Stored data
========================
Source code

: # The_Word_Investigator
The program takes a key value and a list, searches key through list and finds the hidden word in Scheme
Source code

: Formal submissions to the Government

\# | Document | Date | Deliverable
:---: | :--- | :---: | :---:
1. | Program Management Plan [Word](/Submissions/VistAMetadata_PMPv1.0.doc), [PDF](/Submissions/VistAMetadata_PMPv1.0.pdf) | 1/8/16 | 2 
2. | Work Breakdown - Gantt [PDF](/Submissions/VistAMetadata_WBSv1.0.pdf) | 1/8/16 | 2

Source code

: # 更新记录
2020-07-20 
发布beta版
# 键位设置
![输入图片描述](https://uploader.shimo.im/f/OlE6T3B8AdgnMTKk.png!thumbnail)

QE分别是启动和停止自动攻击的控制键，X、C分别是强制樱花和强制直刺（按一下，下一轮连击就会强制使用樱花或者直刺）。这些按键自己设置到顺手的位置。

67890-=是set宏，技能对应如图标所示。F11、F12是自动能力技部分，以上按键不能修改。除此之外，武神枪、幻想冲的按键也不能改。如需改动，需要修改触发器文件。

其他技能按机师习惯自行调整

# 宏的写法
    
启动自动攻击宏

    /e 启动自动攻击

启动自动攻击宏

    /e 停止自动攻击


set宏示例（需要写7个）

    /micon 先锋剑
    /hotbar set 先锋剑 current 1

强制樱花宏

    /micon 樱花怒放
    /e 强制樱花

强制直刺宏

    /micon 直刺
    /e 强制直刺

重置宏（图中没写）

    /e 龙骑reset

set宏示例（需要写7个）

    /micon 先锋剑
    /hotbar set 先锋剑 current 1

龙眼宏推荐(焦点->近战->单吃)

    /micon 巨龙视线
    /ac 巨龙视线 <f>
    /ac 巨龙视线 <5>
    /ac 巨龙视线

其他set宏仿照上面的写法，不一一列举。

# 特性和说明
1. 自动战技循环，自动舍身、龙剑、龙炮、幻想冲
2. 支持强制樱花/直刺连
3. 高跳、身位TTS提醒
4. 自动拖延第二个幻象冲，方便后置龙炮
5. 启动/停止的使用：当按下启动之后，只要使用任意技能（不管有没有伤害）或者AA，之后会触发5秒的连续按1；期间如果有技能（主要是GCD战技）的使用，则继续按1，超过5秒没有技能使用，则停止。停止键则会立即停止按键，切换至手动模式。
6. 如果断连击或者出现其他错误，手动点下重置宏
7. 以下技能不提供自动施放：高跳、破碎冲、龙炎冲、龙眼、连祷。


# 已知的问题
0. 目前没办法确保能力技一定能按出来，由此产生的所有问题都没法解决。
========================
> _ASSIGNED TASK_: Transcribe each record exactly as it is written above.

> _EXERCISE ANSWER_:
Source code

: # The_Word_Investigator
The program takes a key value and a list, searches key through list and finds the hidden word in Scheme
Source code

: Formal submissions to the Government

\# | Document | Date | Deliverable
:---: | :--- | :---: | :---:
1. | Program Management Plan [Word](/Submissions/VistAMetadata_PMPv1.0.doc), [PDF](/Submissions/VistAMetadata_PMPv1.0.pdf) | 1/8/16 | 2 
2. | Work Breakdown - Gantt [PDF](/Submissions/VistAMetadata_WBSv1.0.pdf) | 1/8/16 | 2

Source code

: # 更新记录
2020-07-20 
发布beta版
# 键位设置
![输入图片描述](https://uploader.shimo.im/f/OlE6T3B8AdgnMTKk.png!thumbnail)

QE分别是启动和停止自动攻击的控制键，X、C分别是强制樱花和强制直刺（按一下，下一轮连击就会强制使用樱花或者直刺）。这些按键自己设置到顺手的位置。

67890-=是set宏，技能对应如图标所示。F11、F12是自动能力技部分，以上按键不能修改。除此之外，武神枪、幻想冲的按键也不能改。如需改动，需要修改触发器文件。

其他技能按机师习惯自行调整

# 宏的写法
    
启动自动攻击宏

    /e 启动自动攻击

启动自动攻击宏

    /e 停止自动攻击


set宏示例（需要写7个）

    /micon 先锋剑
    /hotbar set 先锋剑 current 1

强制樱花宏

    /micon 樱花怒放
    /e 强制樱花

强制直刺宏

    /micon 直刺
    /e 强制直刺

重置宏（图中没写）

    /e 龙骑reset

set宏示例（需要写7个）

    /micon 先锋剑
    /hotbar set 先锋剑 current 1

龙眼宏推荐(焦点->近战->单吃)

    /micon 巨龙视线
    /ac 巨龙视线 <f>
    /ac 巨龙视线 <5>
    /ac 巨龙视线

其他set宏仿照上面的写法，不一一列举。

# 特性和说明
1. 自动战技循环，自动舍身、龙剑、龙炮、幻想冲
2. 支持强制樱花/直刺连
3. 高跳、身位TTS提醒
4. 自动拖延第二个幻象冲，方便后置龙炮
5. 启动/停止的使用：当按下启动之后，只要使用任意技能（不管有没有伤害）或者AA，之后会触发5秒的连续按1；期间如果有技能（主要是GCD战技）的使用，则继续按1，超过5秒没有技能使用，则停止。停止键则会立即停止按键，切换至手动模式。
6. 如果断连击或者出现其他错误，手动点下重置宏
7. 以下技能不提供自动施放：高跳、破碎冲、龙炎冲、龙眼、连祷。


# 已知的问题
0. 目前没办法确保能力技一定能按出来，由此产生的所有问题都没法解决。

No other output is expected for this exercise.